The friendliest, high quality science and math community on the planet! Everyone who loves science is here!

Need statistics help working with normal distribution

  1. Jun 30, 2011 #1
    Hello experts,

    Thanks to discussions with Stephen Tashi for getting me this far.

    See the problem statement in the attached PDF page 1. I need help solving for Qc in equation form, as a function of the other variables (N and C), preferably using erfc so I can program an accurate algorithm for very large values of N (>1E+16).

    Pages 2 and 3 attempt to solve this problem, but only take me so far. Not sure if this is the right approach, of it there's just another step or two needed from what's presented there.

    Looking forward if anyone can help me figure this out.

    Best regards, Tim
  2. jcsd
  3. Jun 30, 2011 #2


    User Avatar
    Science Advisor

    Attached pdf???????????????
  4. Jun 30, 2011 #3
    Hmm, not sure why it didn't take. I'll try again.

    Attached Files:

  5. Jun 30, 2011 #4
    To rephrase, the problem would be to determine the Q such that
    [tex]P[\max(X_1,...,X_N)-\min(X_1,...,X_N) \le 2Q]=C[/tex]
    where the [itex]X_i[/itex] are iid N(0,1). The LHS can be written as
    [tex]\int_{-\infty}^{\infty}N(F(x+2Q)-F(x))^{N-1}f(x) dx[/tex]
    where [itex]F(x)[/itex] and [itex]f(x)[/itex] are the Normal CDF and PDF respectively, though the integral may not have a closed form.
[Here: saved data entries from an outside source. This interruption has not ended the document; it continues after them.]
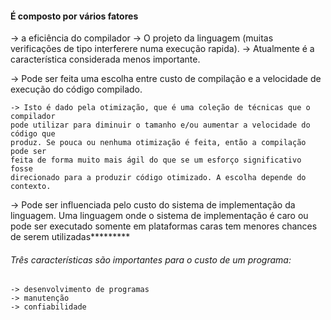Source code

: #### É composto por vários fatores


-> a eficiência do compilador
-> O projeto da linguagem (muitas verificações de tipo interferere numa execução rapida).
-> Atualmente é a característica considerada menos importante.

-> Pode ser feita uma escolha entre custo de compilação e a velocidade de execução do código compilado.

	-> Isto é dado pela otimização, que é uma coleção de técnicas que o compilador
	pode utilizar para diminuir o tamanho e/ou aumentar a velocidade do código que
	produz. Se pouca ou nenhuma otimização é feita, então a compilação pode ser
	feita de forma muito mais ágil do que se um esforço significativo fosse
	direcionado para a produzir código otimizado. A escolha depende do contexto.


-> Pode ser influenciada pelo custo do sistema de implementação da linguagem. Uma linguagem onde o sistema de implementação é caro ou pode ser executado somente em plataformas caras tem menores chances de serem utilizadas*********

###### Três características são importantes para o custo de um programa:
	-> desenvolvimento de programas
	-> manutenção
	-> confiabilidade

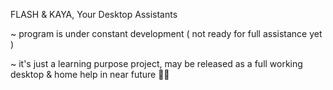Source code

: FLASH & KAYA, Your Desktop Assistants

~ program is under constant development ( not ready for full assistance yet )

~ it's just a learning purpose project, may be released as a full working desktop & home help in near future 🤞😉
    If instead you solve for the Q such that
    [tex]P[-Q\le \min(X_1,...,X_N) \le \max(X_1,...,X_N) \le Q] = C[/tex]
    then the left hand side is
    [tex]P[-Q\le X_1 \le Q]^N = (F(Q)-F(-Q))^N = (2F(Q)-1)^N[/tex]
    The solution is
    [tex]Q = F^{-1}((1+C^{1/N})/2)[/tex]
    The normal quantile function is implemented in many computer languages, e.g. with C=0.95 and N=1e6 the Excel formula "=NORMSINV((1+0.95^(1/1e6))/2)" returns 5.446768 which agrees with R and MATLAB.

    Edit: if you must use erf, use [itex]F(x)=(erf(x/\sqrt{2})+1)/2[/itex] so
    Last edited: Jun 30, 2011
  6. Jul 1, 2011 #5
    Thanks so much bpet, I believe your solution above solves the equation:

    (p(Q))N = C

    as I've defined on page 2 of the attached document. This Q is the probability of running one experiment of population N and computing the range (e.g. 2Q) of the normally distributed random variable x.

    But after that, how do we then account for running that experiment many times and solving for Qc? That is, "If we repeat the above experiment an infinite (or, very large) number of times, and create a histogram from all the values of 2Q measured, how far (e.g. 2Qc) into this new histogram contains C percent of the population?"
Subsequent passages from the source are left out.